+++ THE INPUT
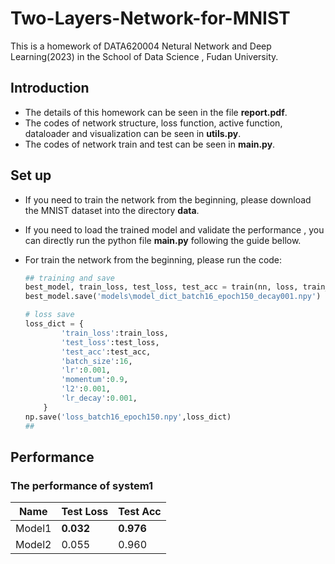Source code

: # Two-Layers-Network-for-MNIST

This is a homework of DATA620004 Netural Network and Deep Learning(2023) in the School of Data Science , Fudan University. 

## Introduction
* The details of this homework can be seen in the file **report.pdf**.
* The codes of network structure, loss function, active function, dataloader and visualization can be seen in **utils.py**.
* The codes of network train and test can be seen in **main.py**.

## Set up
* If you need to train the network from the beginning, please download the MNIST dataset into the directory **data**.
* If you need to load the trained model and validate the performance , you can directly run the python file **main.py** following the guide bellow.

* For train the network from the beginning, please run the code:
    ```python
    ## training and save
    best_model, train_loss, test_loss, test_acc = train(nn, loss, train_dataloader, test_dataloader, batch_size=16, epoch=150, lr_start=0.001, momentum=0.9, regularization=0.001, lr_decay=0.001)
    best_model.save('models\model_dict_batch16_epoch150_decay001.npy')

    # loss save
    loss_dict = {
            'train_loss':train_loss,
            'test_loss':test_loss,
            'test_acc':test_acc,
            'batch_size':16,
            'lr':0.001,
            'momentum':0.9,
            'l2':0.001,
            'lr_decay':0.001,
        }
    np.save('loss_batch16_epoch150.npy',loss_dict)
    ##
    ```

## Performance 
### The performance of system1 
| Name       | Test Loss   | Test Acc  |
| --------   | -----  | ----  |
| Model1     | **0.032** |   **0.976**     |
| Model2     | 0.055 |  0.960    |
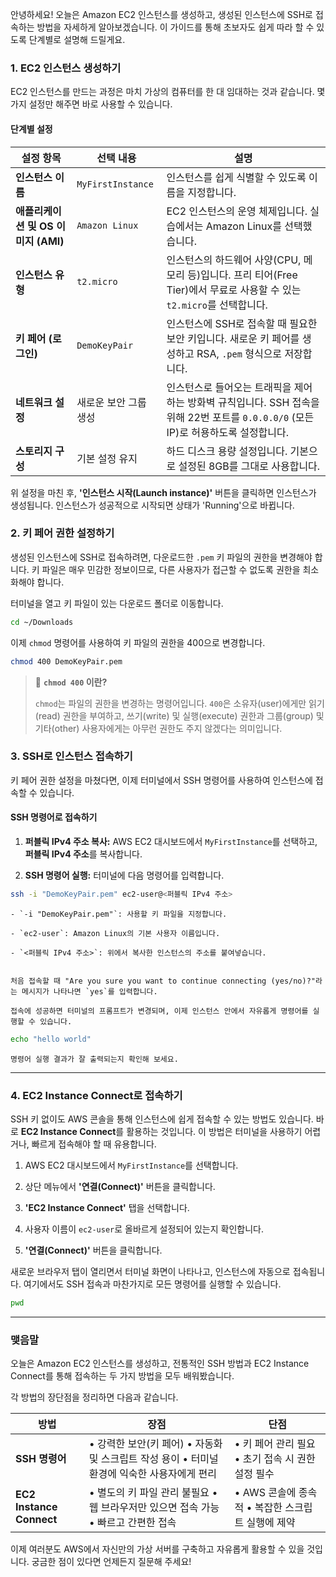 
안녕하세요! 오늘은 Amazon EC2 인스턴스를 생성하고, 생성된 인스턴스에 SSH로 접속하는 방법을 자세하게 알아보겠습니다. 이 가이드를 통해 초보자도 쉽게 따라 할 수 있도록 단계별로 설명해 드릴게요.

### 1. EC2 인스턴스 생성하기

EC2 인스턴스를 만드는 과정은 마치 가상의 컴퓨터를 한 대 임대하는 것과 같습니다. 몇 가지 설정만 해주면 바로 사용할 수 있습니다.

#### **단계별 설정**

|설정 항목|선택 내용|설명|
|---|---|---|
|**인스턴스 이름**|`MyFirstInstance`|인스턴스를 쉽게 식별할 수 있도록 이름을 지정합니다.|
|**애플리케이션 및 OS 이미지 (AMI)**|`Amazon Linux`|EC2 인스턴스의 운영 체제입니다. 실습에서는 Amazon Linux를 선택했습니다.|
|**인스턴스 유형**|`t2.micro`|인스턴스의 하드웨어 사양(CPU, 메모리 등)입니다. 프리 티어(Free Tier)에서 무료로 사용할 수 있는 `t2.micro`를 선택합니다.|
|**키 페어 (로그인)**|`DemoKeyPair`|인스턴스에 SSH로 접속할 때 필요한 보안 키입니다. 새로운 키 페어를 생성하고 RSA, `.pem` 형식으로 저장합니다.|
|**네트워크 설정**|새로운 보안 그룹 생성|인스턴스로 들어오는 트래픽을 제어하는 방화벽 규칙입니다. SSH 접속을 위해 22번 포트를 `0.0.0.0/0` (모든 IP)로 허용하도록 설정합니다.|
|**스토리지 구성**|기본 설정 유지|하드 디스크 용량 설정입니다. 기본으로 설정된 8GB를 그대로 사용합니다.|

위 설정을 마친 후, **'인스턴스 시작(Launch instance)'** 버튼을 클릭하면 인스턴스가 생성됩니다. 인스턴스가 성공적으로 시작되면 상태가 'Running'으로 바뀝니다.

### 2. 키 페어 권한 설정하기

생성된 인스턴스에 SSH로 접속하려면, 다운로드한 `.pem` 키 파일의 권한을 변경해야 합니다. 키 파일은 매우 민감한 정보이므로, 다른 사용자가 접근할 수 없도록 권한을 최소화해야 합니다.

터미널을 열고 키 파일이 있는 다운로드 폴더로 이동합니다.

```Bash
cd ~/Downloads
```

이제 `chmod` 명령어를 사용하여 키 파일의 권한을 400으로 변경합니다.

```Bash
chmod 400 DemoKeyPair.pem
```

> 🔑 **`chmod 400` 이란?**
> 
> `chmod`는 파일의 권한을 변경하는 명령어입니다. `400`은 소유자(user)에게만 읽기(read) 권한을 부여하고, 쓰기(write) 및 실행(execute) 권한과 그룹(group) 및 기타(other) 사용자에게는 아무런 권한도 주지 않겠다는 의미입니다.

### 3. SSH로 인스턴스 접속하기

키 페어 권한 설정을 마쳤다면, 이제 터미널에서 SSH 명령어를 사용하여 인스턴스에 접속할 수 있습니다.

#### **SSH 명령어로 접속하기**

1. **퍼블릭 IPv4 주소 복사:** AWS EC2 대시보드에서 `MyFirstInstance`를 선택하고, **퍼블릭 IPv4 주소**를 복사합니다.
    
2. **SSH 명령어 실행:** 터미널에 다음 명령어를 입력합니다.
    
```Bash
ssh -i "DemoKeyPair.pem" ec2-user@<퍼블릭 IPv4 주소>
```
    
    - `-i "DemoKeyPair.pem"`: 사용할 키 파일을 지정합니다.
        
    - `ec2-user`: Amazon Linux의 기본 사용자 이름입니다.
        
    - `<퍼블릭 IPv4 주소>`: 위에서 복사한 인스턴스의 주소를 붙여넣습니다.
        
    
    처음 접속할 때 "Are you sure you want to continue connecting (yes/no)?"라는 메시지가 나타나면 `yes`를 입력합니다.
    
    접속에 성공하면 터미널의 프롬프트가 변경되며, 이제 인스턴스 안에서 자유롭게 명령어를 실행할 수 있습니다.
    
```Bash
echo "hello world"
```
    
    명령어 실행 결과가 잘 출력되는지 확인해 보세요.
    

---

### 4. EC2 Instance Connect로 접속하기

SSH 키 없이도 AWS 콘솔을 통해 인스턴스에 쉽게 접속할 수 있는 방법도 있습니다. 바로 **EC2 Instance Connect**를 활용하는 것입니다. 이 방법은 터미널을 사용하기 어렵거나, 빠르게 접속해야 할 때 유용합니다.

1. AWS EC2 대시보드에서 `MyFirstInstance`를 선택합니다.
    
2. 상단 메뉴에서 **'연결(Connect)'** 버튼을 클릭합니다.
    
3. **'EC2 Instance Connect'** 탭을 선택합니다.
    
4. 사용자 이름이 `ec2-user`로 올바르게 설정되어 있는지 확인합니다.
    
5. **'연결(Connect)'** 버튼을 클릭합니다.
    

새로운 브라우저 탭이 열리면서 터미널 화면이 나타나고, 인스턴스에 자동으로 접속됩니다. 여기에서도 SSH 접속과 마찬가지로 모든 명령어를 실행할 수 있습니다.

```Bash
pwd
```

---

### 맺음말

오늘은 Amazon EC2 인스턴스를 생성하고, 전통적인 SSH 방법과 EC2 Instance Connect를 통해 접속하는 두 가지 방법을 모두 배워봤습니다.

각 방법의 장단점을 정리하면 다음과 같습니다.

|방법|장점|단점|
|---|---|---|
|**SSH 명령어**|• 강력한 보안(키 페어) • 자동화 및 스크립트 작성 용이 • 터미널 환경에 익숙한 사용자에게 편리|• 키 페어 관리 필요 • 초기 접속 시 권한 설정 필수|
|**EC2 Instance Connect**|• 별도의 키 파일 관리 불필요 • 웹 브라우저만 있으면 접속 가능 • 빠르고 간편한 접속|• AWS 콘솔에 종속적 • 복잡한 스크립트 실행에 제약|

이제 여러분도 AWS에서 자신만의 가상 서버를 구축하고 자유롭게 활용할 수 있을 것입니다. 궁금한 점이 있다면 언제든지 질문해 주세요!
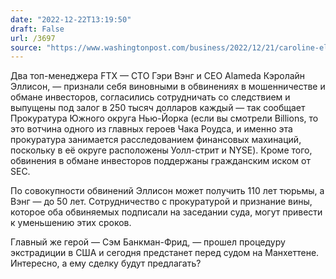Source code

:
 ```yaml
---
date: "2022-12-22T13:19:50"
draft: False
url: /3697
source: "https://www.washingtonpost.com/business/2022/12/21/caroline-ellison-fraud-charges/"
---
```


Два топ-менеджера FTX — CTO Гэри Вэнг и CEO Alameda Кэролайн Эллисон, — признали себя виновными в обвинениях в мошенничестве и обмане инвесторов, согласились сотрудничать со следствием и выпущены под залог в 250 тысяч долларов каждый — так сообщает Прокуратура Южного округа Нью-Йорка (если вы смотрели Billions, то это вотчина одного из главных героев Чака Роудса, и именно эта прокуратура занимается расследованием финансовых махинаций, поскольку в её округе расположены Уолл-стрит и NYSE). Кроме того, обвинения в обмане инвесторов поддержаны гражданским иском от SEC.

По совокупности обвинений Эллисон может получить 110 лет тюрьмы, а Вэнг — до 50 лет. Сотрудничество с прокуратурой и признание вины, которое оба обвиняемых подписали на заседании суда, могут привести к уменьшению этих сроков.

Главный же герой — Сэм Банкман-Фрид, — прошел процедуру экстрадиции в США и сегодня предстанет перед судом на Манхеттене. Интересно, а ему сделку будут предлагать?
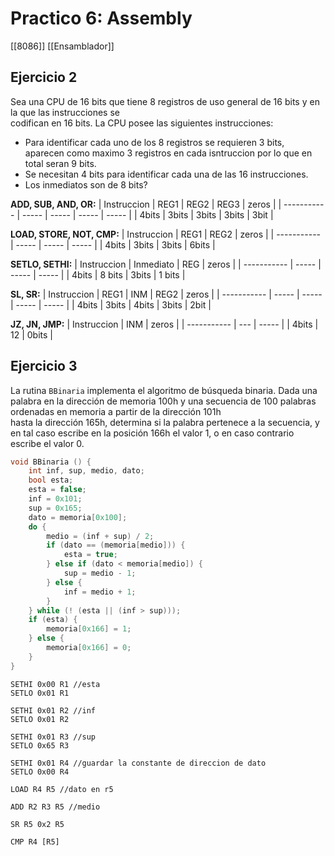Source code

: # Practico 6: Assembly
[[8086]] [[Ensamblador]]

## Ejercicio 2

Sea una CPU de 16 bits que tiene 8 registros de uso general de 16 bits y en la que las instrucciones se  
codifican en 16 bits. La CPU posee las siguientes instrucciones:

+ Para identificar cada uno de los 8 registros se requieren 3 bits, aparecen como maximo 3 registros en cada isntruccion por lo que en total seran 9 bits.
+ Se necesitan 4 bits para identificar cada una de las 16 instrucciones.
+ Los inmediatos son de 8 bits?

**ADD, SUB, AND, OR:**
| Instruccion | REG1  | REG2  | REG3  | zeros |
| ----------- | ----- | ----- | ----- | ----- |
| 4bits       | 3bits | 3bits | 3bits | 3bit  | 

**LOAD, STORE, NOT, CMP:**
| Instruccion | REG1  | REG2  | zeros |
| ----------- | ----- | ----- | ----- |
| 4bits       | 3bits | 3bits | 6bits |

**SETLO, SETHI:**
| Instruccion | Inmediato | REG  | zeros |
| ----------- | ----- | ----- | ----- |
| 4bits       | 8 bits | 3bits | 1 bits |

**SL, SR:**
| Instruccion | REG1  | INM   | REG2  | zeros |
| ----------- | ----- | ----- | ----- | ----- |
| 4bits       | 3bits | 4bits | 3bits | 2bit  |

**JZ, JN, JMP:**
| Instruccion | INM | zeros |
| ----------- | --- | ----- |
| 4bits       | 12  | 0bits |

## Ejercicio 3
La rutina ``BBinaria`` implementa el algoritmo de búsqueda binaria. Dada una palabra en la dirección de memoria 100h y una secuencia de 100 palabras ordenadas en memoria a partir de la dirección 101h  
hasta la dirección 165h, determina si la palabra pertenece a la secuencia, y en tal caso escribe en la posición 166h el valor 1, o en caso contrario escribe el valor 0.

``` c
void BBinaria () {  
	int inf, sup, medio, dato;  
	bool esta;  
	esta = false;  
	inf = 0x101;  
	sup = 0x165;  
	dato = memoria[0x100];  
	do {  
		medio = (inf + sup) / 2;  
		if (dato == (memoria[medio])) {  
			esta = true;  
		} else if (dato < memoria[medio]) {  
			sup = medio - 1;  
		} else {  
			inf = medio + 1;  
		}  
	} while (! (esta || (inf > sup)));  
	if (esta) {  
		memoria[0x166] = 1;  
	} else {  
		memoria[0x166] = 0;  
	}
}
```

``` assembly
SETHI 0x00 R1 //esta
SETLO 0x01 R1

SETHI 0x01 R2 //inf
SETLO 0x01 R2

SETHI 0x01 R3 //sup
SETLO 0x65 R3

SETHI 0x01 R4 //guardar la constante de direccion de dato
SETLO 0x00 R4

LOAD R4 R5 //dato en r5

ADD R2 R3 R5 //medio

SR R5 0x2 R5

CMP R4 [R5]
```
++++++
> **REQUIRED ACTION**
Search the data for the string "생성하고" and copy every line where it appears.

> **RESULT BELOW**
안녕하세요! 오늘은 Amazon EC2 인스턴스를 생성하고, 생성된 인스턴스에 SSH로 접속하는 방법을 자세하게 알아보겠습니다. 이 가이드를 통해 초보자도 쉽게 따라 할 수 있도록 단계별로 설명해 드릴게요.
|**키 페어 (로그인)**|`DemoKeyPair`|인스턴스에 SSH로 접속할 때 필요한 보안 키입니다. 새로운 키 페어를 생성하고 RSA, `.pem` 형식으로 저장합니다.|
오늘은 Amazon EC2 인스턴스를 생성하고, 전통적인 SSH 방법과 EC2 Instance Connect를 통해 접속하는 두 가지 방법을 모두 배워봤습니다.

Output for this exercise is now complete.